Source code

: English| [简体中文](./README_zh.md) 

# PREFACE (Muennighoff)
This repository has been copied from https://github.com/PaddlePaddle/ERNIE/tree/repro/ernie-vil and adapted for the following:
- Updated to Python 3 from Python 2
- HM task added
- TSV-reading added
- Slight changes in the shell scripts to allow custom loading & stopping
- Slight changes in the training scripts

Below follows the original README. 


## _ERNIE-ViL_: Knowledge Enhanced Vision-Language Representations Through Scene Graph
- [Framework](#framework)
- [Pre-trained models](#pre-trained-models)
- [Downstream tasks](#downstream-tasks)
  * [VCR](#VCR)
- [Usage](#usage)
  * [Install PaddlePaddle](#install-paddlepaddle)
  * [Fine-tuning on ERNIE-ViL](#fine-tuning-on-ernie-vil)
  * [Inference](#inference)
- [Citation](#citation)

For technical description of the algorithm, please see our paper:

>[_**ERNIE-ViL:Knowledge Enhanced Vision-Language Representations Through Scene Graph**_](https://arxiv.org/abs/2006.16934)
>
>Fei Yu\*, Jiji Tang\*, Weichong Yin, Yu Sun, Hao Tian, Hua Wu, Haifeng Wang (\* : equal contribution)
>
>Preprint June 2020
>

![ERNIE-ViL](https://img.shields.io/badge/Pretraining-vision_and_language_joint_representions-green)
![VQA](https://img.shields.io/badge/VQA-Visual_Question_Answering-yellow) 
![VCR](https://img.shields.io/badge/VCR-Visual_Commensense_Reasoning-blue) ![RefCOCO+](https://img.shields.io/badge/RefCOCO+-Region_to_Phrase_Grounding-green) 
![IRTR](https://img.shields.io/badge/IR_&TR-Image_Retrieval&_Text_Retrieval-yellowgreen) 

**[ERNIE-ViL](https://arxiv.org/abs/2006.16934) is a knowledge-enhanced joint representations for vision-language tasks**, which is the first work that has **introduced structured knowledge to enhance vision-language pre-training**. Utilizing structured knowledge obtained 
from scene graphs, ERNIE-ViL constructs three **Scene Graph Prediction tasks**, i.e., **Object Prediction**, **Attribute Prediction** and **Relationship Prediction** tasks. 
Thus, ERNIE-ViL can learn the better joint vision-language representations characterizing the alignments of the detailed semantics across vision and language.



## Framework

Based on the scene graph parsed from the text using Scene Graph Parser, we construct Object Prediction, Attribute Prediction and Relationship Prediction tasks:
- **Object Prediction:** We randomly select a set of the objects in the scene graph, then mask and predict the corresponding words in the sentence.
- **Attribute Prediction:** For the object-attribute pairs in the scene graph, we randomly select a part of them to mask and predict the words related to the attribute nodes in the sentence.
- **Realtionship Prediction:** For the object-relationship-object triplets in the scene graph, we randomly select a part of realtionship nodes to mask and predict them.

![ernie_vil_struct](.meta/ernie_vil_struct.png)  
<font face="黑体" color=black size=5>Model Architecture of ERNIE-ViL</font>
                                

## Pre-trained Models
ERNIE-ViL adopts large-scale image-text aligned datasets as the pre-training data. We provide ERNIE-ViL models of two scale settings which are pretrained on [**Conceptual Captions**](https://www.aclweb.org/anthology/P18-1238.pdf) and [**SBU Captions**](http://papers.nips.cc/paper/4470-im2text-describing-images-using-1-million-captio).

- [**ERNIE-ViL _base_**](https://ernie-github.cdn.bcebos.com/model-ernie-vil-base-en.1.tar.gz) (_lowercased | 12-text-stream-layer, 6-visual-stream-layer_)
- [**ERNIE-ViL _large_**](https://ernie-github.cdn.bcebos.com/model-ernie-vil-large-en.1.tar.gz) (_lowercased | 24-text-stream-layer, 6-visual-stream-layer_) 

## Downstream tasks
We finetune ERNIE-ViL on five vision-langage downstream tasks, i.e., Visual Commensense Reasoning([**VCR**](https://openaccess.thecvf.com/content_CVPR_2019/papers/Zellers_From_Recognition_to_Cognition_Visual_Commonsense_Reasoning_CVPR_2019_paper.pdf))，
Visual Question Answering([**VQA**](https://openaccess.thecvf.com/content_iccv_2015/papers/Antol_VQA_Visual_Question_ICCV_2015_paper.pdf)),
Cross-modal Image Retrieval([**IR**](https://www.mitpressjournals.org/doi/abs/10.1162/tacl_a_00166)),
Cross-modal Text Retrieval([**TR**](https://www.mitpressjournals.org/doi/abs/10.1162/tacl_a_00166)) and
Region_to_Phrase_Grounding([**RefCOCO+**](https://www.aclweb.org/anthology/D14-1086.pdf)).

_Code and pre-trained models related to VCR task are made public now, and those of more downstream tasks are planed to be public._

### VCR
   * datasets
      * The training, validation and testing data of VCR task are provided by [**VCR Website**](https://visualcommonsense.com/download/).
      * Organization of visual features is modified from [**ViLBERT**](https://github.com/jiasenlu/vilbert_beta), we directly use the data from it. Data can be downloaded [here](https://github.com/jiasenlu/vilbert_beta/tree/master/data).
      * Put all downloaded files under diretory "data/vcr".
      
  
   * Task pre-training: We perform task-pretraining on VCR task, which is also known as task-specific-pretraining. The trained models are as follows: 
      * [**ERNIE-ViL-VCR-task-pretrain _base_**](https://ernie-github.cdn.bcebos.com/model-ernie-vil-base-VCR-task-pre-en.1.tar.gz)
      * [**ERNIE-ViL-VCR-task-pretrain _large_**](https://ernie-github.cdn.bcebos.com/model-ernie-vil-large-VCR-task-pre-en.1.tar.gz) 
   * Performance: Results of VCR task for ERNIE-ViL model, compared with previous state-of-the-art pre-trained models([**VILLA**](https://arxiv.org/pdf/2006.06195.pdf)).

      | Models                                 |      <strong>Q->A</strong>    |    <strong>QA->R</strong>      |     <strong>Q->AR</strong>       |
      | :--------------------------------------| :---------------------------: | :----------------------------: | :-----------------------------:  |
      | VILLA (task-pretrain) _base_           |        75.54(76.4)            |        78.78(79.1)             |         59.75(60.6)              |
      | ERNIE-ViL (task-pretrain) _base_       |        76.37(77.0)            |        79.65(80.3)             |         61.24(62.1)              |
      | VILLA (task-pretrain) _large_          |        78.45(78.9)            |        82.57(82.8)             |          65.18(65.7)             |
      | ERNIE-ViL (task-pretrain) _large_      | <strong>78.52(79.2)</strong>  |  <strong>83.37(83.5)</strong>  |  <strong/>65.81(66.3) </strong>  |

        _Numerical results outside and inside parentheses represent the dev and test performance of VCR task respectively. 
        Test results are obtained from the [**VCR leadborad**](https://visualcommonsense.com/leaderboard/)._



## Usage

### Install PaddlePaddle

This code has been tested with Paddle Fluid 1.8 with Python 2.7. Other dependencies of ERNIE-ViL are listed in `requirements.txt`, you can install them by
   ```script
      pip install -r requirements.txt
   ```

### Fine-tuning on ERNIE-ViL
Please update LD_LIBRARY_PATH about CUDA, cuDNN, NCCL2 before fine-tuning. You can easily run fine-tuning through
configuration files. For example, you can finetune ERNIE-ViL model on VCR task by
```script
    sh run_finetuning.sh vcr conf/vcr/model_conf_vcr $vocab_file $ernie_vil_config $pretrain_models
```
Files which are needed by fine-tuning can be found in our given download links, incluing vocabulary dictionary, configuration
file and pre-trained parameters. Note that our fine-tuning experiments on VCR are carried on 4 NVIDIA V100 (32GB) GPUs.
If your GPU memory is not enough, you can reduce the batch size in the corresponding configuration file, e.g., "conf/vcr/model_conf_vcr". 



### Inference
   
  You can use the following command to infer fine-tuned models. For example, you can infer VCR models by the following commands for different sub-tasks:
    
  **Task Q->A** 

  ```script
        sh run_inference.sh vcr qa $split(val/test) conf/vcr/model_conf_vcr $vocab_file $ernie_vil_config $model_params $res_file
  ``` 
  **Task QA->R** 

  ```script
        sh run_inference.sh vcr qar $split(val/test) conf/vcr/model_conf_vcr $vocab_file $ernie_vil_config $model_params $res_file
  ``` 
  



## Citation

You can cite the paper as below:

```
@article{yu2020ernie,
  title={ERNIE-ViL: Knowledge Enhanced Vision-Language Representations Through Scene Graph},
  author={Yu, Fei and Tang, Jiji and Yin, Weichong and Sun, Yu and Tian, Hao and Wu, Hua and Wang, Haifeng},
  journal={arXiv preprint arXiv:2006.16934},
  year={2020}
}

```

EXERCISE
Check each line above for the word "Wang". Then state how many lines contain it, and nothing more.

ANSWER FOR THE TASK
2